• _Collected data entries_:
######

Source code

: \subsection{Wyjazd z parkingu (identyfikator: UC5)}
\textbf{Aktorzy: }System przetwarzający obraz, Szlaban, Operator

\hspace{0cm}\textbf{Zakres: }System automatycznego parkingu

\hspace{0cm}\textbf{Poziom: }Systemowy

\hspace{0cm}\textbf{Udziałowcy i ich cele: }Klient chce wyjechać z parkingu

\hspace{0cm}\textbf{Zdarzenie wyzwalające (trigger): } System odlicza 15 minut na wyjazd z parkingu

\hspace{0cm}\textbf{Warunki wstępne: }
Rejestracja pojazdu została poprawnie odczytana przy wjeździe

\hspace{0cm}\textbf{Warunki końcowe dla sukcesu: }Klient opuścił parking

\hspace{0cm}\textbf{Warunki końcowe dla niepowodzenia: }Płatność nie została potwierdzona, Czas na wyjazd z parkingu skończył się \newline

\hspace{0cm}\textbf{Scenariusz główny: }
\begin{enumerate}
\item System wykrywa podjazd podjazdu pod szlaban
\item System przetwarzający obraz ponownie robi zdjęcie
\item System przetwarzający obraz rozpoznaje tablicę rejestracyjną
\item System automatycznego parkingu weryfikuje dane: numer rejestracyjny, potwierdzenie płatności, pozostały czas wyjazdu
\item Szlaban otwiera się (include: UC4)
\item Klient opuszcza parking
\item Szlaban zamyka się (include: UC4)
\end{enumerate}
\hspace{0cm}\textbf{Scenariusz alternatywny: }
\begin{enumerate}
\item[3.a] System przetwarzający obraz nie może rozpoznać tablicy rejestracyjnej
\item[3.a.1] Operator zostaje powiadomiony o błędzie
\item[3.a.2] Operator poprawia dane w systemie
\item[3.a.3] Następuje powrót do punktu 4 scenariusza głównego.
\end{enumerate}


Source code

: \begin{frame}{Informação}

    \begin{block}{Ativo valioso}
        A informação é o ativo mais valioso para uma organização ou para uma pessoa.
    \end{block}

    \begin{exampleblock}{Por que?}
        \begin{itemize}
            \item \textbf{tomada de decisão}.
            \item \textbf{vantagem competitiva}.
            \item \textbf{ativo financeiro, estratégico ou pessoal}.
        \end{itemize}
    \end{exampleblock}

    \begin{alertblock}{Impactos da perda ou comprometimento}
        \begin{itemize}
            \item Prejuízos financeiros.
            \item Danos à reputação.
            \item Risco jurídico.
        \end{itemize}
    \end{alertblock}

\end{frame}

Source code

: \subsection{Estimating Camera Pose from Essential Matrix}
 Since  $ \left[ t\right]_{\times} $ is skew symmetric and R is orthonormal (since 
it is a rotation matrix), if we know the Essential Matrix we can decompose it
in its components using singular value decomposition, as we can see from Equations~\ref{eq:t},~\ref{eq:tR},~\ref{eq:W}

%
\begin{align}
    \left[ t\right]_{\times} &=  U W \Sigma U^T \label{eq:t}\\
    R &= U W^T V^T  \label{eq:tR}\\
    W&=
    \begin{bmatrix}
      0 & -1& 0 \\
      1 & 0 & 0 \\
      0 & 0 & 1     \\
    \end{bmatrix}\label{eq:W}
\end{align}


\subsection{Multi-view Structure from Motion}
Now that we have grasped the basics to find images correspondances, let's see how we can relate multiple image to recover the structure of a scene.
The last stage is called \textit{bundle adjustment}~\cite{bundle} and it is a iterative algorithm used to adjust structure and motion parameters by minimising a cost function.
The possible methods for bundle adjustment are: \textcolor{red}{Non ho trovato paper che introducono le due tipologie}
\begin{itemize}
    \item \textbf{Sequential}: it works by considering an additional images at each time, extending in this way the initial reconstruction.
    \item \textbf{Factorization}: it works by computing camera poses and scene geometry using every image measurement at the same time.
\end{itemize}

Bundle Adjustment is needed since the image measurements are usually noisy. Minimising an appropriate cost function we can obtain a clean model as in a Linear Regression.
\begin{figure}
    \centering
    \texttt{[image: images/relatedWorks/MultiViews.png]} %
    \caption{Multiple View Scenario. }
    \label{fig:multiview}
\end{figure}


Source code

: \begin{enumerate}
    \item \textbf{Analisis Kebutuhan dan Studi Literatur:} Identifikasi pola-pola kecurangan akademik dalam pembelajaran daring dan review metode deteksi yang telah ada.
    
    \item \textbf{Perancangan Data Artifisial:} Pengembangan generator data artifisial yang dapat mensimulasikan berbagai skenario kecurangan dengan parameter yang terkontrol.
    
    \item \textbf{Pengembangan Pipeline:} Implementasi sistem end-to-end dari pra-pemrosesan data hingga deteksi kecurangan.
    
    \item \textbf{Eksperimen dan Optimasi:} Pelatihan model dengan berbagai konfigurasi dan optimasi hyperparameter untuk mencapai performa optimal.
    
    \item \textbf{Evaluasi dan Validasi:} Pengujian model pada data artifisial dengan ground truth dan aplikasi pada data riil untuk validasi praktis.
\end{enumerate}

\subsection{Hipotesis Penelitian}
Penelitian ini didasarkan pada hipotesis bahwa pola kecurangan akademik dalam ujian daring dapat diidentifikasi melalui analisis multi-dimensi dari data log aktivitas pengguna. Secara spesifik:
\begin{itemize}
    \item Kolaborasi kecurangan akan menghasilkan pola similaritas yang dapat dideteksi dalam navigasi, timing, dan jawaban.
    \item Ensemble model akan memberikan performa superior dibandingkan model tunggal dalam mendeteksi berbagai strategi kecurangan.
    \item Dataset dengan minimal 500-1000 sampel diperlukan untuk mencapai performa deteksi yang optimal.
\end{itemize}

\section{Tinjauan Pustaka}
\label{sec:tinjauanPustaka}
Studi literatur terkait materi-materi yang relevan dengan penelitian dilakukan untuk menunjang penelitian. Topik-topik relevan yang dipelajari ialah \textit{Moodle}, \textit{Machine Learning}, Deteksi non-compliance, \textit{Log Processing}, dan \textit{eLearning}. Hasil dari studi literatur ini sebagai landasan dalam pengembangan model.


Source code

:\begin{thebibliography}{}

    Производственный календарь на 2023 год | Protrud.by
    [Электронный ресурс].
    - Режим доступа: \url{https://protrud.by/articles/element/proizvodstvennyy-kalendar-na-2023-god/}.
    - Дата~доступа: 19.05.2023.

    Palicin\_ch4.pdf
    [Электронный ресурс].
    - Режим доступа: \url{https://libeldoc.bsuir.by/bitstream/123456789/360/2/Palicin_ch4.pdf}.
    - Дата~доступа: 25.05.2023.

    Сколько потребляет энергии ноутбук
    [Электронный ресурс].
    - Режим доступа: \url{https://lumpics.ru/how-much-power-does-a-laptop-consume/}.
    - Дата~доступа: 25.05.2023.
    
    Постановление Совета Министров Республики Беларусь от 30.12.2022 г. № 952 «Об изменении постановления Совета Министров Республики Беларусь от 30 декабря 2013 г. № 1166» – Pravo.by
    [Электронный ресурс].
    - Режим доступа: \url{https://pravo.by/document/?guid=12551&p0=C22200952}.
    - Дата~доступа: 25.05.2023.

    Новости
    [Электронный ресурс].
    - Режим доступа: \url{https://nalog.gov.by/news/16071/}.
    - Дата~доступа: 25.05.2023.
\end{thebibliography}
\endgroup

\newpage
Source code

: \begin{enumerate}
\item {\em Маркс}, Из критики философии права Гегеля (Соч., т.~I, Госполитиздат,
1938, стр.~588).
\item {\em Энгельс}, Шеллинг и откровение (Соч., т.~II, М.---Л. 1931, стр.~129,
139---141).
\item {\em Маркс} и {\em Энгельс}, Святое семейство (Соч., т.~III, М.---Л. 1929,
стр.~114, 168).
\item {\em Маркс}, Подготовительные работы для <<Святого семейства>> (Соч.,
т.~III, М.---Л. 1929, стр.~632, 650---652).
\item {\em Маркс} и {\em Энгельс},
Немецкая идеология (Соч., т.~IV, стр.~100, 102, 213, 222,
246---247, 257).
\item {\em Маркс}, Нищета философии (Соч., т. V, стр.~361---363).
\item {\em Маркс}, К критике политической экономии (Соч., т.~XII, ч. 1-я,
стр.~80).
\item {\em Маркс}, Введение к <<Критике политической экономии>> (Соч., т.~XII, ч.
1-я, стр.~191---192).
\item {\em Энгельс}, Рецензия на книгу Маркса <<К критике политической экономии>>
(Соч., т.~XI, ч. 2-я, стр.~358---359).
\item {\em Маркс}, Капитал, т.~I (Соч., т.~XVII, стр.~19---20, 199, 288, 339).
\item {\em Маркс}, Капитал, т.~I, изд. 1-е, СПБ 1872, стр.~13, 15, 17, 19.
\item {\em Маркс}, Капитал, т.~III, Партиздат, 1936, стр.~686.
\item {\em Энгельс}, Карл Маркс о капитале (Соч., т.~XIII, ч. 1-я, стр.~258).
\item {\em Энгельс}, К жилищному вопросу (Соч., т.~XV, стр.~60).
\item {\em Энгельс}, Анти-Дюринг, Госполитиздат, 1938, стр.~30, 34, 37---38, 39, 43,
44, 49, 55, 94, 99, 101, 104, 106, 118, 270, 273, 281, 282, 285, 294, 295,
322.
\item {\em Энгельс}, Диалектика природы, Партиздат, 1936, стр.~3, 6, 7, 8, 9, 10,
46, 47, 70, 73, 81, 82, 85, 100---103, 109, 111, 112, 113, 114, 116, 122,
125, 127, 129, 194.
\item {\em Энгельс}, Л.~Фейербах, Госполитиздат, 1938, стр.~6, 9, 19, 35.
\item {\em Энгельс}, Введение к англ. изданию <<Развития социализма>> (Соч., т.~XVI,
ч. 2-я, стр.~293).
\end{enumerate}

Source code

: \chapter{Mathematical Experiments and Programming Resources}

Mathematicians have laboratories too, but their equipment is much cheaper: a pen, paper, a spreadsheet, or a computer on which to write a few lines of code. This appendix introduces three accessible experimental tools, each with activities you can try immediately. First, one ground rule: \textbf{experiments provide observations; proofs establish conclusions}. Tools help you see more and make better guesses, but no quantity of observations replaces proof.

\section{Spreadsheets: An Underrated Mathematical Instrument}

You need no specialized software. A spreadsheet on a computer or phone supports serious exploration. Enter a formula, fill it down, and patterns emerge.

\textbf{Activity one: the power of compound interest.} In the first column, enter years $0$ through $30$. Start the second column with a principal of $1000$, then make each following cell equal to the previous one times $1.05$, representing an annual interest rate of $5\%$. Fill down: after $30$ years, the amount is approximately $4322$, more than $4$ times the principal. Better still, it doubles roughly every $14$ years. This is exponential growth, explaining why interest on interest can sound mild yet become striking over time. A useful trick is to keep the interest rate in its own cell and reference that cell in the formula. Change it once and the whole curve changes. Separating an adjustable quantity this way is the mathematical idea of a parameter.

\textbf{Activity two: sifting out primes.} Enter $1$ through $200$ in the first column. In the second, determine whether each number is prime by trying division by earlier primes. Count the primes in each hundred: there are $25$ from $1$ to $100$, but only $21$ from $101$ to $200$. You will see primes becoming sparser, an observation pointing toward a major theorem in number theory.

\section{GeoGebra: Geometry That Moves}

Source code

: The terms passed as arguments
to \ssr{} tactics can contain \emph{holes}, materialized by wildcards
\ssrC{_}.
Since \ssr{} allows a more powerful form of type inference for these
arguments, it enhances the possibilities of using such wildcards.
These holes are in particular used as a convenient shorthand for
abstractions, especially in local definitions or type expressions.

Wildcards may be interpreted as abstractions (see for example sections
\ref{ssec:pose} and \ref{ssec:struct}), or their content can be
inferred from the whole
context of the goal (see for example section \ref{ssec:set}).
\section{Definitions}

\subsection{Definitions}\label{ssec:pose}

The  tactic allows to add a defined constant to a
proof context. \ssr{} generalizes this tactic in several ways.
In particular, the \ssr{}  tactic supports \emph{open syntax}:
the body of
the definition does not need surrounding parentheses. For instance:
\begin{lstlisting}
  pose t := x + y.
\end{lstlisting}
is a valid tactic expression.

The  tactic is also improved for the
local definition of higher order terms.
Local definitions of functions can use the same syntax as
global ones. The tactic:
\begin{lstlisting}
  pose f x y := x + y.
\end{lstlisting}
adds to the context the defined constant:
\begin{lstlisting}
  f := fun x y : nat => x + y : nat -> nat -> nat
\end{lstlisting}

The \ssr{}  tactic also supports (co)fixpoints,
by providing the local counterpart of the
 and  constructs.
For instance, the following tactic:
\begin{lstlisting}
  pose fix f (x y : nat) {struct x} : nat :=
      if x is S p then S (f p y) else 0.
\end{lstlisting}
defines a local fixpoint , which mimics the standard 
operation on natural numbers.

######

• _TASK ITEM_:
Please copy each line of the records above that holds the word "label".

• _SOLUTION FOR THIS PROBLEM_:
    \left[ t\right]_{\times} &=  U W \Sigma U^T \label{eq:t}\\
    R &= U W^T V^T  \label{eq:tR}\\
    \end{bmatrix}\label{eq:W}
    \label{fig:multiview}
\label{sec:tinjauanPustaka}
\subsection{Definitions}\label{ssec:pose}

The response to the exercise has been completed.